The process needs to be regulated by the FSA, with those that submit rates formally approved by the City watchdog and bankers who break the law subject to criminal sanctions, he said.
Accusing the British Bankers’ Association (BBA) of having “clearly failed” in overseeing Libor, Mr Wheatley said the BBA would see its responsibility for managing the process taken away.
It is inviting other groups to apply to take over the role overseeing Libor and wants the new managing body to draw up a code of conduct and carry out regular audits.
The Chancellor tasked Mr Wheatley with reviewing the Libor process in July following Barclays’ £290m fine for rate-rigging.
Mr Wheatley said while Libor did not need to be replaced, urgent reforms were vital.
He added: “The system is broken and needs a complete overhaul.

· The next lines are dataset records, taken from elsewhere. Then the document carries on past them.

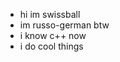 - hi im swissball
- im russo-german btw
- i know c++ now
- i do cool things

<!---
old as of 05.11.2024
- hi im swissball
- me is interested in 3d graphics
- im triyng to figure out how to program cool things
- you can reach me on discord : "Swissball_#1988"

Swissball/Swissball is a ✨ special ✨ repository because its `README.md` (this file) appears on your GitHub profile.
You can click the Preview link to take a look at your changes.
--->
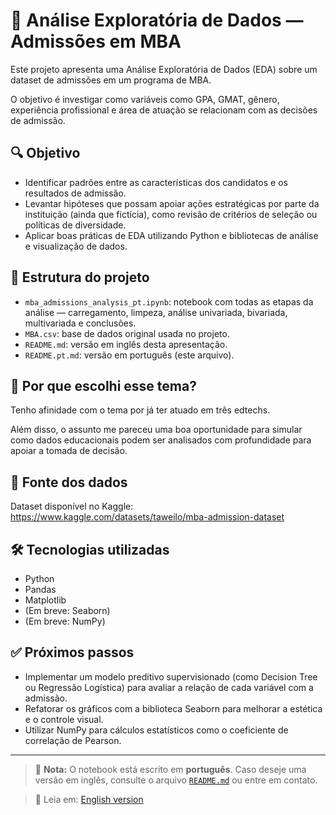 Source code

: # 🧠 Análise Exploratória de Dados — Admissões em MBA

Este projeto apresenta uma Análise Exploratória de Dados (EDA) sobre um dataset de admissões em um programa de MBA. 

O objetivo é investigar como variáveis como GPA, GMAT, gênero, experiência profissional e área de atuação se relacionam com as decisões de admissão.

## 🔍 Objetivo

- Identificar padrões entre as características dos candidatos e os resultados de admissão.
- Levantar hipóteses que possam apoiar ações estratégicas por parte da instituição (ainda que fictícia), como revisão de critérios de seleção ou políticas de diversidade.
- Aplicar boas práticas de EDA utilizando Python e bibliotecas de análise e visualização de dados.

## 📁 Estrutura do projeto

- `mba_admissions_analysis_pt.ipynb`: notebook com todas as etapas da análise — carregamento, limpeza, análise univariada, bivariada, multivariada e conclusões.
- `MBA.csv`: base de dados original usada no projeto.
- `README.md`: versão em inglês desta apresentação.
- `README.pt.md`: versão em português (este arquivo).

## 👤 Por que escolhi esse tema?

Tenho afinidade com o tema por já ter atuado em três edtechs. 

Além disso, o assunto me pareceu uma boa oportunidade para simular como dados educacionais podem ser analisados com profundidade para apoiar a tomada de decisão.

## 🔗 Fonte dos dados

Dataset disponível no Kaggle:  
https://www.kaggle.com/datasets/taweilo/mba-admission-dataset

## 🛠️ Tecnologias utilizadas

- Python
- Pandas
- Matplotlib
- (Em breve: Seaborn)
- (Em breve: NumPy)

## ✅ Próximos passos

- Implementar um modelo preditivo supervisionado (como Decision Tree ou Regressão Logística) para avaliar a relação de cada variável com a admissão.
- Refatorar os gráficos com a biblioteca Seaborn para melhorar a estética e o controle visual.
- Utilizar NumPy para cálculos estatísticos como o coeficiente de correlação de Pearson.

---

> 📌 **Nota:** O notebook está escrito em **português**. Caso deseje uma versão em inglês, consulte o arquivo [`README.md`](README.md) ou entre em contato.

> 📄 Leia em: [English version](README.md)
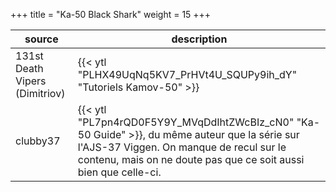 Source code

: +++
title = "Ka-50 Black Shark"
weight = 15
+++

source                         | description
------------------------------ | -----------
131st Death Vipers (Dimitriov) | {{< ytl "PLHX49UqNq5KV7_PrHVt4U_SQUPy9ih_dY" "Tutoriels Kamov-50" >}}
clubby37                       | {{< ytl "PL7pn4rQD0F5Y9Y_MVqDdIhtZWcBIz_cN0" "Ka-50 Guide" >}}, du même auteur que la série sur l'AJS-37 Viggen. On manque de recul sur le contenu, mais on ne doute pas que ce soit aussi bien que celle-ci.
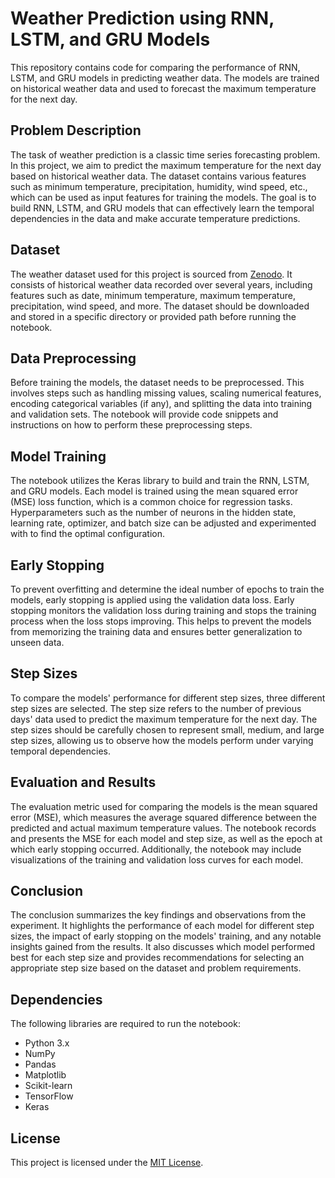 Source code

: # Weather Prediction using RNN, LSTM, and GRU Models

This repository contains code for comparing the performance of RNN, LSTM, and GRU models in predicting weather data. The models are trained on historical weather data and used to forecast the maximum temperature for the next day.

## Problem Description
The task of weather prediction is a classic time series forecasting problem. In this project, we aim to predict the maximum temperature for the next day based on historical weather data. The dataset contains various features such as minimum temperature, precipitation, humidity, wind speed, etc., which can be used as input features for training the models. The goal is to build RNN, LSTM, and GRU models that can effectively learn the temporal dependencies in the data and make accurate temperature predictions.

## Dataset
The weather dataset used for this project is sourced from [Zenodo](https://zenodo.org/record/4770937#.ZFA1U3ZBzIW). It consists of historical weather data recorded over several years, including features such as date, minimum temperature, maximum temperature, precipitation, wind speed, and more. The dataset should be downloaded and stored in a specific directory or provided path before running the notebook.

## Data Preprocessing
Before training the models, the dataset needs to be preprocessed. This involves steps such as handling missing values, scaling numerical features, encoding categorical variables (if any), and splitting the data into training and validation sets. The notebook will provide code snippets and instructions on how to perform these preprocessing steps.

## Model Training
The notebook utilizes the Keras library to build and train the RNN, LSTM, and GRU models. Each model is trained using the mean squared error (MSE) loss function, which is a common choice for regression tasks. Hyperparameters such as the number of neurons in the hidden state, learning rate, optimizer, and batch size can be adjusted and experimented with to find the optimal configuration.

## Early Stopping
To prevent overfitting and determine the ideal number of epochs to train the models, early stopping is applied using the validation data loss. Early stopping monitors the validation loss during training and stops the training process when the loss stops improving. This helps to prevent the models from memorizing the training data and ensures better generalization to unseen data.

## Step Sizes
To compare the models' performance for different step sizes, three different step sizes are selected. The step size refers to the number of previous days' data used to predict the maximum temperature for the next day. The step sizes should be carefully chosen to represent small, medium, and large step sizes, allowing us to observe how the models perform under varying temporal dependencies.

## Evaluation and Results
The evaluation metric used for comparing the models is the mean squared error (MSE), which measures the average squared difference between the predicted and actual maximum temperature values. The notebook records and presents the MSE for each model and step size, as well as the epoch at which early stopping occurred. Additionally, the notebook may include visualizations of the training and validation loss curves for each model.

## Conclusion
The conclusion summarizes the key findings and observations from the experiment. It highlights the performance of each model for different step sizes, the impact of early stopping on the models' training, and any notable insights gained from the results. It also discusses which model performed best for each step size and provides recommendations for selecting an appropriate step size based on the dataset and problem requirements.

## Dependencies
The following libraries are required to run the notebook:
- Python 3.x
- NumPy
- Pandas
- Matplotlib
- Scikit-learn
- TensorFlow
- Keras

## License
This project is licensed under the [MIT License](LICENSE).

“The disturbing events we have uncovered in the manipulation of Libor have severely damaged our confidence and our trust - it has torn the very fabric that our financial system is built on.”
The Treasury today gave its initial backing to the review’s recommendations and said it was clear self-regulation of the system had failed.
Greg Clark, Financial Secretary to the Treasury, said: “Libor is a hugely important international benchmark and this report makes a series of comprehensive and practical recommendations designed to restore its credibility.”
Mr Wheatley, head of the incoming Financial Conduct Authority, said the Libor scandal was not down to a few rogue traders, but was a “systemic problem” throughout the industry.
Barclays is the only bank to have been fined so far, but it is understood at least 15 banks globally are being investigated for possible Libor manipulation.
Mr Wheatley said while banks need to be held accountable for their actions, there were also flaws in the Libor process that allowed manipulation to take place.
In a stinging criticism of the BBA, Mr Wheatley said it was “careless” in its approach to policing Libor and put too much trust in a system that “did not have the right level of checks and balances in place”.
He is setting up an independent panel to lead the appointment process for a new group to run Libor, which is set to be headed by Lady (Sarah) Hogg, chairman of the Financial Reporting Council.
In a detailed report of his review findings, Mr Wheatley also outlines immediate changes that need to be made to Libor.
More banks should be encouraged to submit rates to make the Libor benchmark more representative, while the publication of individual submissions should be held back for three months to help prevent manipulation, he said.
The BBA said the review was an “essential step” toward reforming Libor and signalled it would accept Mr Wheatley’s recommendation that oversight of Libor is handed to a new administrator.
“The absolute priority now for everyone is to ensure the provision of a reliable benchmark which has the confidence and support of all users, contributors and global regulators, and we will work closely with the Government and regulatory bodies to ensure this,” added the BBA.
Consumer group Which? called on the Government to take forward the recommendations as soon as possible.
Richard Lloyd, executive director of Which?, said: “There must be no delay. Action must be taken to fix our broken banking system and bring a return to banks for customers, not bankers.”